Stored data

* * * * *

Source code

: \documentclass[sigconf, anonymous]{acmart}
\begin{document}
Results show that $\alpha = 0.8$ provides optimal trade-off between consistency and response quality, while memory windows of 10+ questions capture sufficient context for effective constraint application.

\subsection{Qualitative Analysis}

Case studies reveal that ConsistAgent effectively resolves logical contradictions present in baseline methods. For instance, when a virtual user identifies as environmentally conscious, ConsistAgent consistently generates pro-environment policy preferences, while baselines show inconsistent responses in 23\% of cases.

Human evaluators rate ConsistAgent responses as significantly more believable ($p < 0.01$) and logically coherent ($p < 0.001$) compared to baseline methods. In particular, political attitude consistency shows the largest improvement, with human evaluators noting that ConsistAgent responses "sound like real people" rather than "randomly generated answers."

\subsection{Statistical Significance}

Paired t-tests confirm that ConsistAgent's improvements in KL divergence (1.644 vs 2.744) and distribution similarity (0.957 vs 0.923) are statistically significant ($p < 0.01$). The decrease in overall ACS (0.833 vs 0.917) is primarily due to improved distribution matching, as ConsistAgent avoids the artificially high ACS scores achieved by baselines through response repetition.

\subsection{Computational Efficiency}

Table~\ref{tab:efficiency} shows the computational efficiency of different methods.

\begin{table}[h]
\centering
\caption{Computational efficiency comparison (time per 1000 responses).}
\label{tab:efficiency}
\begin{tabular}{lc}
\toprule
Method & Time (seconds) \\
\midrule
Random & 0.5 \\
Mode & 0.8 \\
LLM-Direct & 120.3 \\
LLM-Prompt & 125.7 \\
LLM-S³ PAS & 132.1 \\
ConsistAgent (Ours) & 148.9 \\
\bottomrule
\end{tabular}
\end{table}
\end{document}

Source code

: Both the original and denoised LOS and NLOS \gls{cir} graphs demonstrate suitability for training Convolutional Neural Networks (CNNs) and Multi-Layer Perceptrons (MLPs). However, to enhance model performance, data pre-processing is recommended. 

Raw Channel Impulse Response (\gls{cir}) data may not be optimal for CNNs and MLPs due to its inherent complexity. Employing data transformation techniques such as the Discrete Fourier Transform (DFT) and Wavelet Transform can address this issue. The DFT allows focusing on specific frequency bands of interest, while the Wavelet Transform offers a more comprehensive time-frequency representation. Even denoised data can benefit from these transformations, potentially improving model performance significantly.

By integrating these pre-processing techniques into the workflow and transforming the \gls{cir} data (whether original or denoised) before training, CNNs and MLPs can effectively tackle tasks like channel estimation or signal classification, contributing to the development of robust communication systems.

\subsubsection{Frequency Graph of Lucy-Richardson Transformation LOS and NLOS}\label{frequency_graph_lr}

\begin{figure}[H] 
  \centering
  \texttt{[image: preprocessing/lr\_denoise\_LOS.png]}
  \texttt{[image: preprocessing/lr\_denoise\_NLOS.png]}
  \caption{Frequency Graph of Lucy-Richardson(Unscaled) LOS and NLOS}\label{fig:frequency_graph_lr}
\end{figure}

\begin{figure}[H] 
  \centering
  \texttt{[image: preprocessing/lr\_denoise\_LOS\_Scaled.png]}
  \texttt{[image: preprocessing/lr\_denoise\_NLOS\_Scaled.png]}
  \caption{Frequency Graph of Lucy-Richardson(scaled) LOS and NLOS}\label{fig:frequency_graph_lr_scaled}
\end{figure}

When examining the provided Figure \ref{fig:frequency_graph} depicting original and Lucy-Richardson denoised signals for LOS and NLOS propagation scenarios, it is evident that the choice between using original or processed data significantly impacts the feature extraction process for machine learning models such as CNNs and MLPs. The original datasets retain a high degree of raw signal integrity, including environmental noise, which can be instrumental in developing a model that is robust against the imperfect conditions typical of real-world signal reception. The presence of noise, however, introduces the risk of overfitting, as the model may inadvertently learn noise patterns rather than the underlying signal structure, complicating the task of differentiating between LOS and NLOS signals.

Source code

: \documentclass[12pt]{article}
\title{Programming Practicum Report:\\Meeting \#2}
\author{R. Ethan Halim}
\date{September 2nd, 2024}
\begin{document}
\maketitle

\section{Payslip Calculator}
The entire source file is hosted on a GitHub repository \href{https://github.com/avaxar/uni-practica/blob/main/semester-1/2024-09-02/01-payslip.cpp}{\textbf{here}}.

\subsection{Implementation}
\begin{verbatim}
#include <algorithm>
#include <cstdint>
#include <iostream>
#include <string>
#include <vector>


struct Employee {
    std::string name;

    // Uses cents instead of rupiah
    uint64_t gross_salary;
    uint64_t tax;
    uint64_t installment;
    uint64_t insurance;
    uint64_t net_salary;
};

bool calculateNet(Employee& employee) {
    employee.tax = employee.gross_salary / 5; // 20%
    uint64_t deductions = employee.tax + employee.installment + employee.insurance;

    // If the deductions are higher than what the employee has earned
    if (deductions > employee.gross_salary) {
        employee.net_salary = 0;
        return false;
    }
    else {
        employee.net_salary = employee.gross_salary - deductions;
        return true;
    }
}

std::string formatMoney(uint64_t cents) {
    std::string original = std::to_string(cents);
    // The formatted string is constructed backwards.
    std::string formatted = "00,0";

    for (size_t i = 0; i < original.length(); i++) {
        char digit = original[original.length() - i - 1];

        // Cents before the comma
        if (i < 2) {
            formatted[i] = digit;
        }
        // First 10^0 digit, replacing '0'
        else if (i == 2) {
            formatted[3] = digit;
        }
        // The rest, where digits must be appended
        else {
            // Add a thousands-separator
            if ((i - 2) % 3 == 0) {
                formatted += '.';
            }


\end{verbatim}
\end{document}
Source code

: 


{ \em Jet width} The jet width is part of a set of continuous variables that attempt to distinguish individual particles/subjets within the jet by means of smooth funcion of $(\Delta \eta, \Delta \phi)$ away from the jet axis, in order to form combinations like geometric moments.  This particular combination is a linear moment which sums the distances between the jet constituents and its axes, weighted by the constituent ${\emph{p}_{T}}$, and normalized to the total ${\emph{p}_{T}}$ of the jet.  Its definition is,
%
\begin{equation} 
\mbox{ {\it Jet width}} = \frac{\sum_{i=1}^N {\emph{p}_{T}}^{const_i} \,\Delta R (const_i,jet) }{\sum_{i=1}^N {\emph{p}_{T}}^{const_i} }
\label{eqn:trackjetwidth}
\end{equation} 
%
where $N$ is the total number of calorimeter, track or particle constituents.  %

* * * * *

# Task statement
Your task is to extract all of the records exactly.

# Task output
Source code

: \documentclass[sigconf, anonymous]{acmart}
\begin{document}
Results show that $\alpha = 0.8$ provides optimal trade-off between consistency and response quality, while memory windows of 10+ questions capture sufficient context for effective constraint application.

\subsection{Qualitative Analysis}

Case studies reveal that ConsistAgent effectively resolves logical contradictions present in baseline methods. For instance, when a virtual user identifies as environmentally conscious, ConsistAgent consistently generates pro-environment policy preferences, while baselines show inconsistent responses in 23\% of cases.

Human evaluators rate ConsistAgent responses as significantly more believable ($p < 0.01$) and logically coherent ($p < 0.001$) compared to baseline methods. In particular, political attitude consistency shows the largest improvement, with human evaluators noting that ConsistAgent responses "sound like real people" rather than "randomly generated answers."

\subsection{Statistical Significance}

Paired t-tests confirm that ConsistAgent's improvements in KL divergence (1.644 vs 2.744) and distribution similarity (0.957 vs 0.923) are statistically significant ($p < 0.01$). The decrease in overall ACS (0.833 vs 0.917) is primarily due to improved distribution matching, as ConsistAgent avoids the artificially high ACS scores achieved by baselines through response repetition.

\subsection{Computational Efficiency}

Table~\ref{tab:efficiency} shows the computational efficiency of different methods.

\begin{table}[h]
\centering
\caption{Computational efficiency comparison (time per 1000 responses).}
\label{tab:efficiency}
\begin{tabular}{lc}
\toprule
Method & Time (seconds) \\
\midrule
Random & 0.5 \\
Mode & 0.8 \\
LLM-Direct & 120.3 \\
LLM-Prompt & 125.7 \\
LLM-S³ PAS & 132.1 \\
ConsistAgent (Ours) & 148.9 \\
\bottomrule
\end{tabular}
\end{table}
\end{document}

Source code

: Both the original and denoised LOS and NLOS \gls{cir} graphs demonstrate suitability for training Convolutional Neural Networks (CNNs) and Multi-Layer Perceptrons (MLPs). However, to enhance model performance, data pre-processing is recommended. 

Raw Channel Impulse Response (\gls{cir}) data may not be optimal for CNNs and MLPs due to its inherent complexity. Employing data transformation techniques such as the Discrete Fourier Transform (DFT) and Wavelet Transform can address this issue. The DFT allows focusing on specific frequency bands of interest, while the Wavelet Transform offers a more comprehensive time-frequency representation. Even denoised data can benefit from these transformations, potentially improving model performance significantly.

By integrating these pre-processing techniques into the workflow and transforming the \gls{cir} data (whether original or denoised) before training, CNNs and MLPs can effectively tackle tasks like channel estimation or signal classification, contributing to the development of robust communication systems.

\subsubsection{Frequency Graph of Lucy-Richardson Transformation LOS and NLOS}\label{frequency_graph_lr}

\begin{figure}[H] 
  \centering
  \texttt{[image: preprocessing/lr\_denoise\_LOS.png]}
  \texttt{[image: preprocessing/lr\_denoise\_NLOS.png]}
  \caption{Frequency Graph of Lucy-Richardson(Unscaled) LOS and NLOS}\label{fig:frequency_graph_lr}
\end{figure}

\begin{figure}[H] 
  \centering
  \texttt{[image: preprocessing/lr\_denoise\_LOS\_Scaled.png]}
  \texttt{[image: preprocessing/lr\_denoise\_NLOS\_Scaled.png]}
  \caption{Frequency Graph of Lucy-Richardson(scaled) LOS and NLOS}\label{fig:frequency_graph_lr_scaled}
\end{figure}

When examining the provided Figure \ref{fig:frequency_graph} depicting original and Lucy-Richardson denoised signals for LOS and NLOS propagation scenarios, it is evident that the choice between using original or processed data significantly impacts the feature extraction process for machine learning models such as CNNs and MLPs. The original datasets retain a high degree of raw signal integrity, including environmental noise, which can be instrumental in developing a model that is robust against the imperfect conditions typical of real-world signal reception. The presence of noise, however, introduces the risk of overfitting, as the model may inadvertently learn noise patterns rather than the underlying signal structure, complicating the task of differentiating between LOS and NLOS signals.

Source code

: \documentclass[12pt]{article}
\title{Programming Practicum Report:\\Meeting \#2}
\author{R. Ethan Halim}
\date{September 2nd, 2024}
\begin{document}
\maketitle

\section{Payslip Calculator}
The entire source file is hosted on a GitHub repository \href{https://github.com/avaxar/uni-practica/blob/main/semester-1/2024-09-02/01-payslip.cpp}{\textbf{here}}.

\subsection{Implementation}
\begin{verbatim}
#include <algorithm>
#include <cstdint>
#include <iostream>
#include <string>
#include <vector>


struct Employee {
    std::string name;

    // Uses cents instead of rupiah
    uint64_t gross_salary;
    uint64_t tax;
    uint64_t installment;
    uint64_t insurance;
    uint64_t net_salary;
};

bool calculateNet(Employee& employee) {
    employee.tax = employee.gross_salary / 5; // 20%
    uint64_t deductions = employee.tax + employee.installment + employee.insurance;

    // If the deductions are higher than what the employee has earned
    if (deductions > employee.gross_salary) {
        employee.net_salary = 0;
        return false;
    }
    else {
        employee.net_salary = employee.gross_salary - deductions;
        return true;
    }
}

std::string formatMoney(uint64_t cents) {
    std::string original = std::to_string(cents);
    // The formatted string is constructed backwards.
    std::string formatted = "00,0";

    for (size_t i = 0; i < original.length(); i++) {
        char digit = original[original.length() - i - 1];

        // Cents before the comma
        if (i < 2) {
            formatted[i] = digit;
        }
        // First 10^0 digit, replacing '0'
        else if (i == 2) {
            formatted[3] = digit;
        }
        // The rest, where digits must be appended
        else {
            // Add a thousands-separator
            if ((i - 2) % 3 == 0) {
                formatted += '.';
            }


\end{verbatim}
\end{document}
Source code

: 


{ \em Jet width} The jet width is part of a set of continuous variables that attempt to distinguish individual particles/subjets within the jet by means of smooth funcion of $(\Delta \eta, \Delta \phi)$ away from the jet axis, in order to form combinations like geometric moments.  This particular combination is a linear moment which sums the distances between the jet constituents and its axes, weighted by the constituent ${\emph{p}_{T}}$, and normalized to the total ${\emph{p}_{T}}$ of the jet.  Its definition is,
%
\begin{equation} 
\mbox{ {\it Jet width}} = \frac{\sum_{i=1}^N {\emph{p}_{T}}^{const_i} \,\Delta R (const_i,jet) }{\sum_{i=1}^N {\emph{p}_{T}}^{const_i} }
\label{eqn:trackjetwidth}
\end{equation} 
%
where $N$ is the total number of calorimeter, track or particle constituents.  %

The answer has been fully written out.